Start of PROVIDED ENTRIES

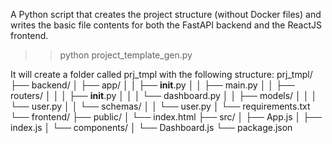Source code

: A Python script that creates the project structure (without Docker files) and writes the basic file contents for both the FastAPI backend and the ReactJS frontend.

>> python project_template_gen.py

It will create a folder called prj_tmpl with the following structure:
prj_tmpl/
├── backend/
│   ├── app/
│   │   ├── __init__.py
│   │   ├── main.py
│   │   ├── routers/
│   │   │   ├── __init__.py
│   │   │   └── dashboard.py
│   │   ├── models/
│   │   │   └── user.py
│   │   └── schemas/
│   │       └── user.py
│   └── requirements.txt
└── frontend/
    ├── public/
    │   └── index.html
    ├── src/
    │   ├── App.js
    │   ├── index.js
    │   └── components/
    │       └── Dashboard.js
    └── package.json
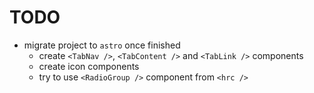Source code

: # TODO

- migrate project to `astro` once finished
  - create `<TabNav />`, `<TabContent />` and `<TabLink />` components
  - create icon components
  - try to use `<RadioGroup />` component from `<hrc />`
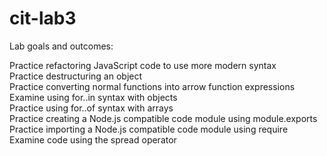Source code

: # cit-lab3</br>

Lab goals and outcomes:</br>

Practice refactoring JavaScript code to use more modern syntax</br>
Practice destructuring an object</br>
Practice converting normal functions into arrow function expressions</br>
Examine using for..in  syntax with objects</br>
Practice using for..of syntax with arrays</br>
Practice creating a Node.js compatible code module using module.exports</br>
Practice importing a Node.js compatible code module using require</br>
Examine code using the spread operator
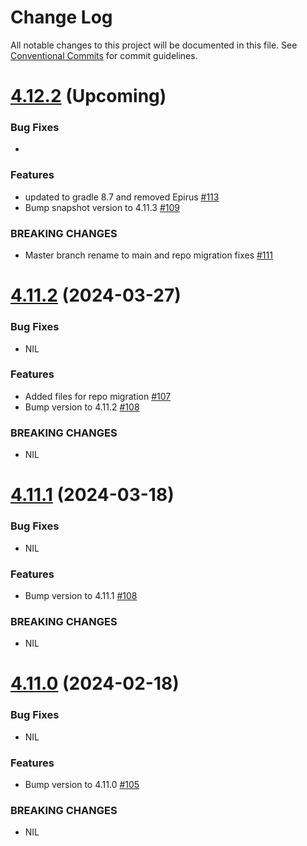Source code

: # Change Log

All notable changes to this project will be documented in this file.
See [Conventional Commits](https://conventionalcommits.org) for commit guidelines.

# [4.12.2]() (Upcoming)

### Bug Fixes

* 

### Features

* updated to gradle 8.7 and removed Epirus [#113](https://github.com/hyperledger/web3j-openapi/pull/113)
* Bump snapshot version to 4.11.3 [#109](https://github.com/hyperledger/web3j-openapi/pull/109)

### BREAKING CHANGES

* Master branch rename to main and repo migration fixes [#111](https://github.com/hyperledger/web3j-openapi/pull/111)

# [4.11.2](https://github.com/web3j/web3j-openapi/releases/tag/v4.11.2) (2024-03-27)

### Bug Fixes

* NIL

### Features

* Added files for repo migration [#107](https://github.com/web3j/web3j-openapi/pull/107)
* Bump version to 4.11.2 [#108](https://github.com/web3j/web3j-openapi/pull/108)

### BREAKING CHANGES

* NIL


# [4.11.1](https://github.com/web3j/web3j-openapi/releases/tag/v4.11.1) (2024-03-18)

### Bug Fixes

* NIL

### Features

* Bump version to 4.11.1 [#108](https://github.com/web3j/web3j-openapi/pull/108)

### BREAKING CHANGES

* NIL


# [4.11.0](https://github.com/web3j/web3j-openapi/releases/tag/v4.11.0) (2024-02-18)

### Bug Fixes

* NIL

### Features

* Bump version to 4.11.0 [#105](https://github.com/web3j/web3j-openapi/pull/105)

### BREAKING CHANGES

* NIL
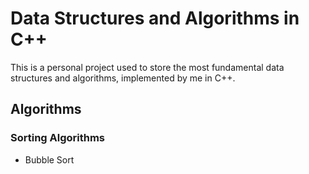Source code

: # Data Structures and Algorithms in C++

This is a personal project used to store the most fundamental data structures and algorithms, implemented by me in C++.

## Algorithms

### Sorting Algorithms

- Bubble Sort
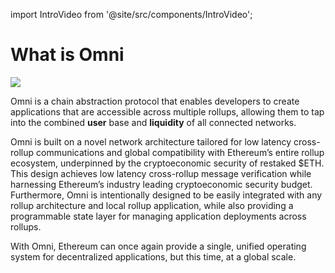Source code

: import IntroVideo from '@site/src/components/IntroVideo';

# What is Omni

<img src="/img/omni-intro.png"/>


Omni is a chain abstraction protocol that enables developers to create applications that are accessible across multiple rollups, allowing them to tap into the combined **user** base and **liquidity** of all connected networks.

Omni is built on a novel network architecture tailored for low latency cross-rollup communications and global compatibility with Ethereum’s entire rollup ecosystem, underpinned by the cryptoeconomic security of restaked $ETH. This design achieves low latency cross-rollup message verification while harnessing Ethereum’s industry leading cryptoeconomic security budget. Furthermore, Omni is intentionally designed to be easily integrated with any rollup architecture and local rollup application, while also providing a programmable state layer for managing application deployments across rollups.

With Omni, Ethereum can once again provide a single, unified operating system for decentralized applications, but this time, at a global scale.
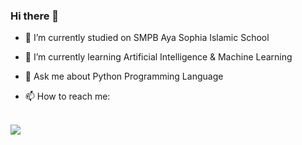 ### Hi there 👋

- 🔭 I’m currently studied on SMPB Aya Sophia Islamic School
- 🌱 I’m currently learning Artificial Intelligence & Machine Learning
- 💬 Ask me about Python Programming Language

- 📫 How to reach me:

<br>
<a href="https://www.linkedin.com/in/hardjunoindracahya/"><img src="https://img.shields.io/badge/LinkedIn--_.svg?style=social&logo=linkedin&color=0077B5"></a>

End of PROVIDED ENTRIES

PROMPT>
Should the entries hold any pictures, please omit those and print the remaining text exactly.

WRITTEN ANSWER>
Source code

: A Python script that creates the project structure (without Docker files) and writes the basic file contents for both the FastAPI backend and the ReactJS frontend.

>> python project_template_gen.py

It will create a folder called prj_tmpl with the following structure:
prj_tmpl/
├── backend/
│   ├── app/
│   │   ├── __init__.py
│   │   ├── main.py
│   │   ├── routers/
│   │   │   ├── __init__.py
│   │   │   └── dashboard.py
│   │   ├── models/
│   │   │   └── user.py
│   │   └── schemas/
│   │       └── user.py
│   └── requirements.txt
└── frontend/
    ├── public/
    │   └── index.html
    ├── src/
    │   ├── App.js
    │   ├── index.js
    │   └── components/
    │       └── Dashboard.js
    └── package.json
Source code

: # TODO

- migrate project to `astro` once finished
  - create `<TabNav />`, `<TabContent />` and `<TabLink />` components
  - create icon components
  - try to use `<RadioGroup />` component from `<hrc />`
Source code

: # cit-lab3</br>

Lab goals and outcomes:</br>

Practice refactoring JavaScript code to use more modern syntax</br>
Practice destructuring an object</br>
Practice converting normal functions into arrow function expressions</br>
Examine using for..in  syntax with objects</br>
Practice using for..of syntax with arrays</br>
Practice creating a Node.js compatible code module using module.exports</br>
Practice importing a Node.js compatible code module using require</br>
Examine code using the spread operator
Source code

: # Change Log

All notable changes to this project will be documented in this file.
See [Conventional Commits](https://conventionalcommits.org) for commit guidelines.

# [4.12.2]() (Upcoming)

### Bug Fixes

* 

### Features

* updated to gradle 8.7 and removed Epirus [#113](https://github.com/hyperledger/web3j-openapi/pull/113)
* Bump snapshot version to 4.11.3 [#109](https://github.com/hyperledger/web3j-openapi/pull/109)

### BREAKING CHANGES

* Master branch rename to main and repo migration fixes [#111](https://github.com/hyperledger/web3j-openapi/pull/111)

# [4.11.2](https://github.com/web3j/web3j-openapi/releases/tag/v4.11.2) (2024-03-27)

### Bug Fixes

* NIL

### Features

* Added files for repo migration [#107](https://github.com/web3j/web3j-openapi/pull/107)
* Bump version to 4.11.2 [#108](https://github.com/web3j/web3j-openapi/pull/108)

### BREAKING CHANGES

* NIL


# [4.11.1](https://github.com/web3j/web3j-openapi/releases/tag/v4.11.1) (2024-03-18)

### Bug Fixes

* NIL

### Features

* Bump version to 4.11.1 [#108](https://github.com/web3j/web3j-openapi/pull/108)

### BREAKING CHANGES

* NIL


# [4.11.0](https://github.com/web3j/web3j-openapi/releases/tag/v4.11.0) (2024-02-18)

### Bug Fixes

* NIL

### Features

* Bump version to 4.11.0 [#105](https://github.com/web3j/web3j-openapi/pull/105)

### BREAKING CHANGES

* NIL
Source code

: # Data Structures and Algorithms in C++

This is a personal project used to store the most fundamental data structures and algorithms, implemented by me in C++.

## Algorithms

### Sorting Algorithms

- Bubble Sort
Source code

: import IntroVideo from '@site/src/components/IntroVideo';

# What is Omni

<img src="/img/omni-intro.png"/>


Omni is a chain abstraction protocol that enables developers to create applications that are accessible across multiple rollups, allowing them to tap into the combined **user** base and **liquidity** of all connected networks.

Omni is built on a novel network architecture tailored for low latency cross-rollup communications and global compatibility with Ethereum’s entire rollup ecosystem, underpinned by the cryptoeconomic security of restaked $ETH. This design achieves low latency cross-rollup message verification while harnessing Ethereum’s industry leading cryptoeconomic security budget. Furthermore, Omni is intentionally designed to be easily integrated with any rollup architecture and local rollup application, while also providing a programmable state layer for managing application deployments across rollups.

With Omni, Ethereum can once again provide a single, unified operating system for decentralized applications, but this time, at a global scale.
 ### Hi there 👋

- 🔭 I’m currently studied on SMPB Aya Sophia Islamic School
- 🌱 I’m currently learning Artificial Intelligence & Machine Learning
- 💬 Ask me about Python Programming Language

- 📫 How to reach me:

<br>
<a href="https://www.linkedin.com/in/hardjunoindracahya/"><img src="https://img.shields.io/badge/LinkedIn--_.svg?style=social&logo=linkedin&color=0077B5"></a>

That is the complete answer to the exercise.